Directions for this task :: From the records below, copy out exactly the lines from the one containing "먼저 데이터 베이스에" to the one containing "채팅방 입장 시 채팅의", both included. Add nothing else.

Records from a data source:
+--

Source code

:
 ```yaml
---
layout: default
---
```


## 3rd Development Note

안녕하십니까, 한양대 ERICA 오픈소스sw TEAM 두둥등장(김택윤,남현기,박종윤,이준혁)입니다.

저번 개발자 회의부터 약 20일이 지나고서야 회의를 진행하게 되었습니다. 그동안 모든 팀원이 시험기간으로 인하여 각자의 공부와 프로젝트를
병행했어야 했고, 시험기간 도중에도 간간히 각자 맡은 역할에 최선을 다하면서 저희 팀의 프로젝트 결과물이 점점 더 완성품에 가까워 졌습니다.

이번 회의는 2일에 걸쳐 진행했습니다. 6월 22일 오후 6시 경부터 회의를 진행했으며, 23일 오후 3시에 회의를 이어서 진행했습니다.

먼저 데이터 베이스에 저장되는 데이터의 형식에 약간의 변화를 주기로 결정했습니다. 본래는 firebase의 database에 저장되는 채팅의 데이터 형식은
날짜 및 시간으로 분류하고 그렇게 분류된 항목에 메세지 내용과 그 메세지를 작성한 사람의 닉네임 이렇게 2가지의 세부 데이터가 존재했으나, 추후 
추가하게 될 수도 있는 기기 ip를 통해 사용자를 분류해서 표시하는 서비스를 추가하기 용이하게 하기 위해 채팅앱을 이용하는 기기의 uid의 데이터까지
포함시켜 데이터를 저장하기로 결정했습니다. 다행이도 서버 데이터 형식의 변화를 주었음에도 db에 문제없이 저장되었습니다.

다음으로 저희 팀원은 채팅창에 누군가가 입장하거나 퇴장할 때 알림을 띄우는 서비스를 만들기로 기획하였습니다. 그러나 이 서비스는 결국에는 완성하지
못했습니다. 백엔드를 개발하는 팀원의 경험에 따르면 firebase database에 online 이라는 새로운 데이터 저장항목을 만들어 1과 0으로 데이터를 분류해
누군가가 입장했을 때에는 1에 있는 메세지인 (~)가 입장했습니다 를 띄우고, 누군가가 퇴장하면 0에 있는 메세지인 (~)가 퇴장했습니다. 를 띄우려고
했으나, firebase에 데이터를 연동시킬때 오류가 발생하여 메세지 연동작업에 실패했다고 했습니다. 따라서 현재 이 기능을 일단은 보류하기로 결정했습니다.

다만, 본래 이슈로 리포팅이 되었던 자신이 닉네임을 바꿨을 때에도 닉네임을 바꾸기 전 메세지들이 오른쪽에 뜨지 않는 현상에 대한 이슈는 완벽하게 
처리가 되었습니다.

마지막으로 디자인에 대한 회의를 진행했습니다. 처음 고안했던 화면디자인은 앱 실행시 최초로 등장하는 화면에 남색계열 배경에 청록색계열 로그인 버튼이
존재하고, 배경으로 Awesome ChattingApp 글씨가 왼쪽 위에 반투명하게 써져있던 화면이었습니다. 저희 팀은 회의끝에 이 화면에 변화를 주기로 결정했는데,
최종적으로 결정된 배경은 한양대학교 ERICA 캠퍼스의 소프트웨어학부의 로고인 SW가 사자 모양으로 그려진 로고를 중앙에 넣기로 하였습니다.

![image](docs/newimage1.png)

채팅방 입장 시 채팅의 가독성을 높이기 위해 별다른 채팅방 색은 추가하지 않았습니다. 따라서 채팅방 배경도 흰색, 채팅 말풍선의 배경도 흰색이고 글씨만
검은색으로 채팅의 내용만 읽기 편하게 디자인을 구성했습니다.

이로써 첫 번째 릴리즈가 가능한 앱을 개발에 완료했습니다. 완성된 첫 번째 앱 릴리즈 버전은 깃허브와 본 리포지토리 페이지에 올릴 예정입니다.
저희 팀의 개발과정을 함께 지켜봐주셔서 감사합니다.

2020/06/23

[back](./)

+--

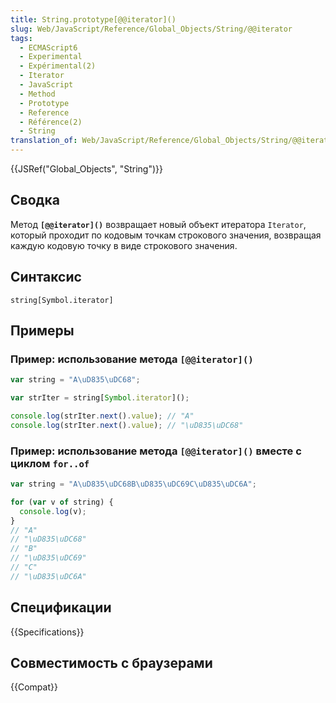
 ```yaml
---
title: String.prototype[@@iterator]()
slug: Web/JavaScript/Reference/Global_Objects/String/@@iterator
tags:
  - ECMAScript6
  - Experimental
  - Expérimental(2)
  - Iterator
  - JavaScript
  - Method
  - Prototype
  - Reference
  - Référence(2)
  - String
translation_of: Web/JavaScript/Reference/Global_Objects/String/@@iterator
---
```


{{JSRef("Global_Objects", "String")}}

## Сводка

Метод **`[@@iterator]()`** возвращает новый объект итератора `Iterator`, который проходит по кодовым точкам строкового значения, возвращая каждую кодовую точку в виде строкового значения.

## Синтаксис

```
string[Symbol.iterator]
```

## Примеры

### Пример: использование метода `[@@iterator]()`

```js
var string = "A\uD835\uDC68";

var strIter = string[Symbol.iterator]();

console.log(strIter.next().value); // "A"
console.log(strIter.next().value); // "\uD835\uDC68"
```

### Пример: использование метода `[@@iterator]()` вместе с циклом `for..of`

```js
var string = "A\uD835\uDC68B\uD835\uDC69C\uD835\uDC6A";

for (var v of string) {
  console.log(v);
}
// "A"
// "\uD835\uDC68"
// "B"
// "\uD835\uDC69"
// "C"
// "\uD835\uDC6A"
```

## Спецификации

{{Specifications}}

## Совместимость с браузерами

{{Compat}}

+--

Answer for the task ::
먼저 데이터 베이스에 저장되는 데이터의 형식에 약간의 변화를 주기로 결정했습니다. 본래는 firebase의 database에 저장되는 채팅의 데이터 형식은
날짜 및 시간으로 분류하고 그렇게 분류된 항목에 메세지 내용과 그 메세지를 작성한 사람의 닉네임 이렇게 2가지의 세부 데이터가 존재했으나, 추후 
추가하게 될 수도 있는 기기 ip를 통해 사용자를 분류해서 표시하는 서비스를 추가하기 용이하게 하기 위해 채팅앱을 이용하는 기기의 uid의 데이터까지
포함시켜 데이터를 저장하기로 결정했습니다. 다행이도 서버 데이터 형식의 변화를 주었음에도 db에 문제없이 저장되었습니다.

다음으로 저희 팀원은 채팅창에 누군가가 입장하거나 퇴장할 때 알림을 띄우는 서비스를 만들기로 기획하였습니다. 그러나 이 서비스는 결국에는 완성하지
못했습니다. 백엔드를 개발하는 팀원의 경험에 따르면 firebase database에 online 이라는 새로운 데이터 저장항목을 만들어 1과 0으로 데이터를 분류해
누군가가 입장했을 때에는 1에 있는 메세지인 (~)가 입장했습니다 를 띄우고, 누군가가 퇴장하면 0에 있는 메세지인 (~)가 퇴장했습니다. 를 띄우려고
했으나, firebase에 데이터를 연동시킬때 오류가 발생하여 메세지 연동작업에 실패했다고 했습니다. 따라서 현재 이 기능을 일단은 보류하기로 결정했습니다.

다만, 본래 이슈로 리포팅이 되었던 자신이 닉네임을 바꿨을 때에도 닉네임을 바꾸기 전 메세지들이 오른쪽에 뜨지 않는 현상에 대한 이슈는 완벽하게 
처리가 되었습니다.

마지막으로 디자인에 대한 회의를 진행했습니다. 처음 고안했던 화면디자인은 앱 실행시 최초로 등장하는 화면에 남색계열 배경에 청록색계열 로그인 버튼이
존재하고, 배경으로 Awesome ChattingApp 글씨가 왼쪽 위에 반투명하게 써져있던 화면이었습니다. 저희 팀은 회의끝에 이 화면에 변화를 주기로 결정했는데,
최종적으로 결정된 배경은 한양대학교 ERICA 캠퍼스의 소프트웨어학부의 로고인 SW가 사자 모양으로 그려진 로고를 중앙에 넣기로 하였습니다.

![image](docs/newimage1.png)

채팅방 입장 시 채팅의 가독성을 높이기 위해 별다른 채팅방 색은 추가하지 않았습니다. 따라서 채팅방 배경도 흰색, 채팅 말풍선의 배경도 흰색이고 글씨만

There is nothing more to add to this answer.